What are the Account Receivable Factoring Basics?
Account Receivable Factoring Basics, also commonly referred to as just “factoring”, is a transaction where a business decide to sell or pledge its invoices or accounts receivables. These accounts are monies owed by its customers and are used as security to a third-party commercial financial company. The factor will then discount the value of the account receivables and give that business residual amount of funds. This amount will also be off set by the age of those invoices; the older the receivables, the lower the advance.
The main goal of such a transaction is to allow the businesses to release the capital which is related to the account receivables. This can be very useful in case your enterprise needs immediate capital in order to respond to its cash needs, by receiving that capital since it is faster way than waiting the normal receivable period. Most often, within 24-48 hours the company will receive their advance rather than waiting 30 days or more. The advance amount can be between 80-95%, and then the factor will pay the remaining amount after collecting the payments from the customers and collecting the fees for such a transaction.
Account receivable factoring is among one of the oldest form of financing, it’s not the same as a loan and it’s available to all types of companies whether they are big or small companies.
Account Receivable Factoring Basics: Types of Factoring
We have two types of factoring:
Recourse Factoring: The Company is responsible to buy back the invoices that the customers didn’t pay after a certain period of time.
Non-Recourse Factoring: The factor takes all responsibilities relative to the risks of the non-payments of invoices by your customers.
Account Receivable Factoring Basics: Pros and cons
The advantages of an account receivable factoring:
- First of all factory doesn’t have a limit to the amount of financing due to the type of security
- You can have a faster financing, as a result, less time to wait.
- It is perfect for small start-up companies in need of immediate financing.
- You can use your goods for the growth of your business.
- It doesn’t usually require additional collateral.
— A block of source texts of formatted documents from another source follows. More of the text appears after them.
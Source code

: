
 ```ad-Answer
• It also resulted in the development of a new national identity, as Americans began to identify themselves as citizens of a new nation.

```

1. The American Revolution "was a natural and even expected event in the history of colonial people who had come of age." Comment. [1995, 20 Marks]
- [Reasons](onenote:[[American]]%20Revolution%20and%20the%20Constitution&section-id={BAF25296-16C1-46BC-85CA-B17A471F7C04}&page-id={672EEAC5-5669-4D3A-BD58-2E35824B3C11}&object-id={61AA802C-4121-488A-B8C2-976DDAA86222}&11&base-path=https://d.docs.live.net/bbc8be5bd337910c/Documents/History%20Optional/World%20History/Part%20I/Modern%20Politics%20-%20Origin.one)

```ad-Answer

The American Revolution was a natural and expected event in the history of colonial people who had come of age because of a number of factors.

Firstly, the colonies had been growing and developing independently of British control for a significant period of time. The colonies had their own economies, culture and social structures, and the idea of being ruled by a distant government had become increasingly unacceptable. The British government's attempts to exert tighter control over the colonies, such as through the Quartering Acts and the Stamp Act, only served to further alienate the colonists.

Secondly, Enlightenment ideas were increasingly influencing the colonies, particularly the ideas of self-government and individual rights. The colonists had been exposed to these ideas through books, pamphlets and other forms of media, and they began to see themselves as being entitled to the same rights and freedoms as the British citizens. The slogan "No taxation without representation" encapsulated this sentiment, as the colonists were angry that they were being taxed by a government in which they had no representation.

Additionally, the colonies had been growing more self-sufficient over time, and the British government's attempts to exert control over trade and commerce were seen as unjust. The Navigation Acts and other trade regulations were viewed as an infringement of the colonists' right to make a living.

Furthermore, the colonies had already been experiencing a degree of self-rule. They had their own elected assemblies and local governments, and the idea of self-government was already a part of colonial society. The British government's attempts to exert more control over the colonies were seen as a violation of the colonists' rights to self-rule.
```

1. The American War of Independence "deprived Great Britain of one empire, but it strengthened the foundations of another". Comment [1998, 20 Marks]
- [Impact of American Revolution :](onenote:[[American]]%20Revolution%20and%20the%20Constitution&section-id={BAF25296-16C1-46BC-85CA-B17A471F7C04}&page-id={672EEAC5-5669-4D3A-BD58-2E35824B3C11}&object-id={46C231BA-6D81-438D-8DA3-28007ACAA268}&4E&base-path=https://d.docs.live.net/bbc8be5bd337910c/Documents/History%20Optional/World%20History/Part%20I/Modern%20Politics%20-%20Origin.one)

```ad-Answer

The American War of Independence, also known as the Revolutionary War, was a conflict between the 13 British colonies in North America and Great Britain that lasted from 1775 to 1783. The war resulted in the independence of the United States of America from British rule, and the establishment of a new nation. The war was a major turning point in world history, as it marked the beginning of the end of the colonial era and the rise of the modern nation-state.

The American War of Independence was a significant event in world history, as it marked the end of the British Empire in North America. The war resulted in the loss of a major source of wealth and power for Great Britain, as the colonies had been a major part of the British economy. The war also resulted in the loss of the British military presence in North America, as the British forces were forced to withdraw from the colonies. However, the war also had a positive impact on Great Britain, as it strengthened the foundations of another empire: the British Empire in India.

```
- Most of all, this type of financing isn’t listed as debt on your financial statements.
The disadvantages of an account receivable factoring:
- It is more expensive than a normal loan.
- Risks of external frauds by the customers.
- You might lose control of some of the business processes.
- Especially relevant, the rate is based on your customers.
In conclusion of Account receivable factoring basics, would be defined as a process allowing businesses to sell their accounts receivables to a factor, which normally consists of a third-party commercial financial company. The factor will then give to that business an equal amount to a reduced value of the account receivables. It is, most noteworthy, one of the best financing method for most start-up companies in need of immediate capital. The main goal of such a transaction is to allow the businesses to release the capitals which are related to the account receivables. The factor will be then the entity in charge of receiving the payment of your customers, avoiding you the risks related to those transactions, and also in charge of providing you a quick influx of cash in your business.